L’ouvrage se structure en trois grandes parties : la première grande partie, introduction comprise, permet d’appréhender la compétence sur un plan théorique en faisant état des recherches qui, des années 1990 à aujourd’hui, ont permis de mieux comprendre ses éléments constituants. La deuxième partie est, quant à elle, consacrée aux parcours et activités mis en place dans le cadre des cours de Licence (médiation, traduction et interprétation) en vue de commencer à construire la compétence interculturelle. Enfin, la troisième partie s’attache à faire état des parcours proposés au niveau master pour affiner cette compétence en l’appliquant à la traduction de textes sectoriels et plus spécifiquement, à la traduction littéraire et juridique et ce pour les quatre principales langues de travail enseignées à l’école : l’espagnol, l’anglais, le français et l’allemand.

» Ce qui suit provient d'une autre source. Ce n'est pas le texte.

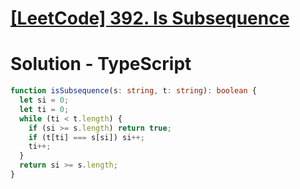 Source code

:# [[LeetCode] 392. Is Subsequence](https://leetcode.com/problems/is-subsequence/description)

# Solution - TypeScript

```typescript
function isSubsequence(s: string, t: string): boolean {
  let si = 0;
  let ti = 0;
  while (ti < t.length) {
    if (si >= s.length) return true;
    if (t[ti] === s[si]) si++;
    ti++;
  }
  return si >= s.length;
}
```
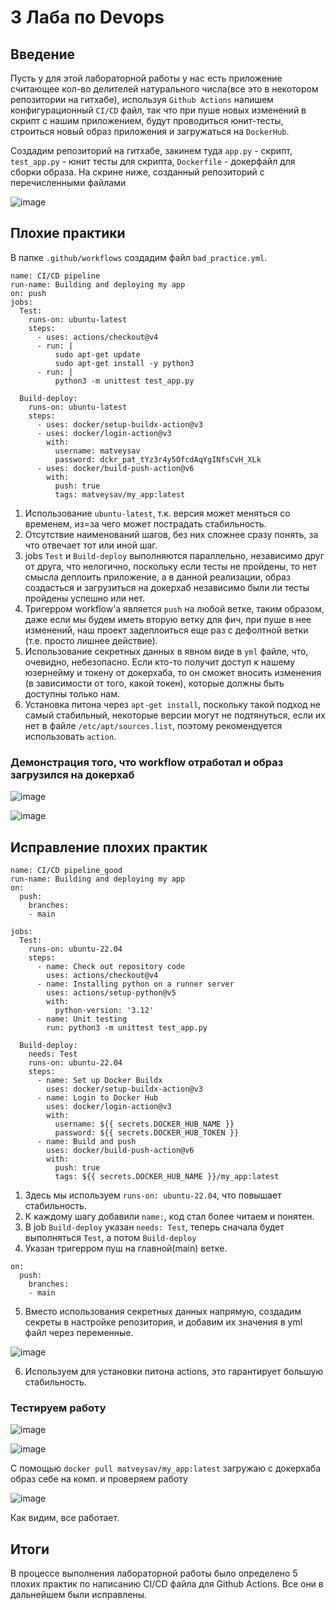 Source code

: # 3 Лаба по Devops

## Введение

Пусть у для этой лабораторной работы у нас есть приложение считающее кол-во делителей натурального числа(все это в некотором репозитории на гитхабе), используя `Github Actions` напишем конфигурационный `CI/CD` файл, так что при пуше новых изменений в скрипт с нашим приложением, будут проводиться юнит-тесты, строиться новый образ приложения и загружаться на `DockerHub`. 

Создадим репозиторий на гитхабе, закинем туда `app.py` - скрипт, `test_app.py` - юнит тесты для скрипта, `Dockerfile` - докерфайл для сборки образа. На скрине ниже, созданный репозиторий с перечисленными файлами

![image](https://github.com/user-attachments/assets/80ae51cb-7b91-4160-8c6f-24bc5a7f95a2)

## Плохие практики 

В папке `.github/workflows` создадим файл `bad_practice.yml`.

```
name: CI/CD pipeline
run-name: Building and deploying my app
on: push
jobs:
  Test:
    runs-on: ubuntu-latest
    steps:
      - uses: actions/checkout@v4
      - run: |
          sudo apt-get update
          sudo apt-get install -y python3
      - run: |
          python3 -m unittest test_app.py
          
  Build-deploy:
    runs-on: ubuntu-latest
    steps:
      - uses: docker/setup-buildx-action@v3
      - uses: docker/login-action@v3
        with:
          username: matveysav
          password: dckr_pat_tYz3r4y5OfcdAqYgINfsCvH_XLk
      - uses: docker/build-push-action@v6
        with:
          push: true
          tags: matveysav/my_app:latest
```

1. Использование `ubuntu-latest`, т.к. версия может меняться со временем, из=за чего может пострадать стабильность.
2. Отсутствие наименований шагов, без них сложнее сразу понять, за что отвечает тот или иной шаг. 
3. jobs `Test` и `Build-deploy` выполняются параллельно, независимо друг от друга, что нелогично, поскольку если тесты не пройдены, то нет смысла деплоить приложение, а в данной реализации, образ создасться и загрузиться на докерхаб независимо были ли тесты пройдены успешно или нет.
4. Тригерром workflow'а является `push` на любой ветке, таким образом, даже если мы будем иметь вторую ветку для фич, при пуше в нее изменений, наш проект задеплоиться еще раз с дефолтной ветки (т.е. просто лишнее действие).
5. Использование секретных данных в явном виде в `yml` файле, что, очевидно, небезопасно. Если кто-то получит доступ к нашему юзернейму и токену от докерхаба, то он сможет вносить изменения (в зависимости от того, какой токен), которые должны быть доступны только нам.
6. Установка питона через `apt-get install`, поскольку такой подход не самый стабильный, некоторые версии могут не подтянуться, если их нет в файле `/etc/apt/sources.list`, поэтому рекомендуется использовать `action`.

### Демонстрация того, что workflow отработал и образ загрузился на докерхаб

![image](https://github.com/user-attachments/assets/395ab8bf-8d15-44c8-b3aa-0e27697d4ceb)

![image](https://github.com/user-attachments/assets/08a2805b-fb3b-41e1-9c9c-ef711f99febe)

## Исправление плохих практик

```
name: CI/CD pipeline_good
run-name: Building and deploying my app
on: 
  push:
    branches:
    - main
    
jobs:
  Test:
    runs-on: ubuntu-22.04
    steps:
      - name: Check out repository code 
        uses: actions/checkout@v4
      - name: Installing python on a runner server
        uses: actions/setup-python@v5
        with:
          python-version: '3.12'
      - name: Unit testing
        run: python3 -m unittest test_app.py
          
  Build-deploy:
    needs: Test
    runs-on: ubuntu-22.04
    steps:
      - name: Set up Docker Buildx
        uses: docker/setup-buildx-action@v3
      - name: Login to Docker Hub
        uses: docker/login-action@v3
        with:
          username: ${{ secrets.DOCKER_HUB_NAME }}
          password: ${{ secrets.DOCKER_HUB_TOKEN }}
      - name: Build and push
        uses: docker/build-push-action@v6
        with:
          push: true
          tags: ${{ secrets.DOCKER_HUB_NAME }}/my_app:latest
```

1. Здесь мы используем `runs-on: ubuntu-22.04`, что повышает стабильность.
2. К каждому шагу добавили `name:`, код стал более читаем и понятен.
3. В job `Build-deploy` указан `needs: Test`, теперь сначала будет выполняться `Test`, а потом `Build-deploy`
4. Указан тригерром пуш на главной(main) ветке.
```
on: 
  push:
    branches:
    - main
```
5. Вместо использования секретных данных напрямую, создадим секреты в настройке репозитория, и добавим их значения в yml файл через переменные.

![image](https://github.com/user-attachments/assets/4239e6a6-74a3-4265-8fe4-afb32e0cf753)

6. Используем для установки питона actions, это гарантирует большую стабильность.

### Тестируем работу

![image](https://github.com/user-attachments/assets/240c4e29-f2b8-4424-9e30-9f466c22717b)

![image](https://github.com/user-attachments/assets/621e989f-94d0-444e-a088-d7d0c2c6f995)

С помощью `docker pull matveysav/my_app:latest` загружаю с докерхаба образ себе на комп. и проверяем работу

![image](https://github.com/user-attachments/assets/360b73e9-c125-4e68-acea-721459e964c8)

Как видим, все работает.

## Итоги

В процессе выполнения лабораторной работы было определено 5 плохих практик по написанию CI/CD файла для Github Actions. Все они в дальнейшем были исправлены.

Première partie : délimitation d’une compétence complexe

Dans son introduction, Adele D’Arcangelo insiste sur la nécessité de concevoir les éléments constituants de la compétence interculturelle, non seulement comme des qualités abstraites telles que la curiosité ou la flexibilité, mais davantage comme des habiletés latentes qu’il convient de stimuler, de guider et d’évaluer au même titre que les compétences d’ordre langagier et méthodologique. L’auteure fait d’abord le point sur les définitions de la compétence interculturelle qui ont été établies aussi bien en didactique des langues par Byram ou Kramsch et intégrées dans le CECRL (2001) qu’en didactique de la traduction par Katan, Kiraly ou Kelly, Gambier et reprises sur les sites des associations et réseaux de traducteurs-interprètes professionnels. Les trois dimensions opératoires de la compétence (théorique, textuelle et interpersonnelle) permettent de mieux penser l’architecture des cursus proposés aux étudiants en activant progressivement la prise de conscience et l’appropriation de concepts clé tels que le culturème, le cultural gap, les cultural bumps ou l’empathie.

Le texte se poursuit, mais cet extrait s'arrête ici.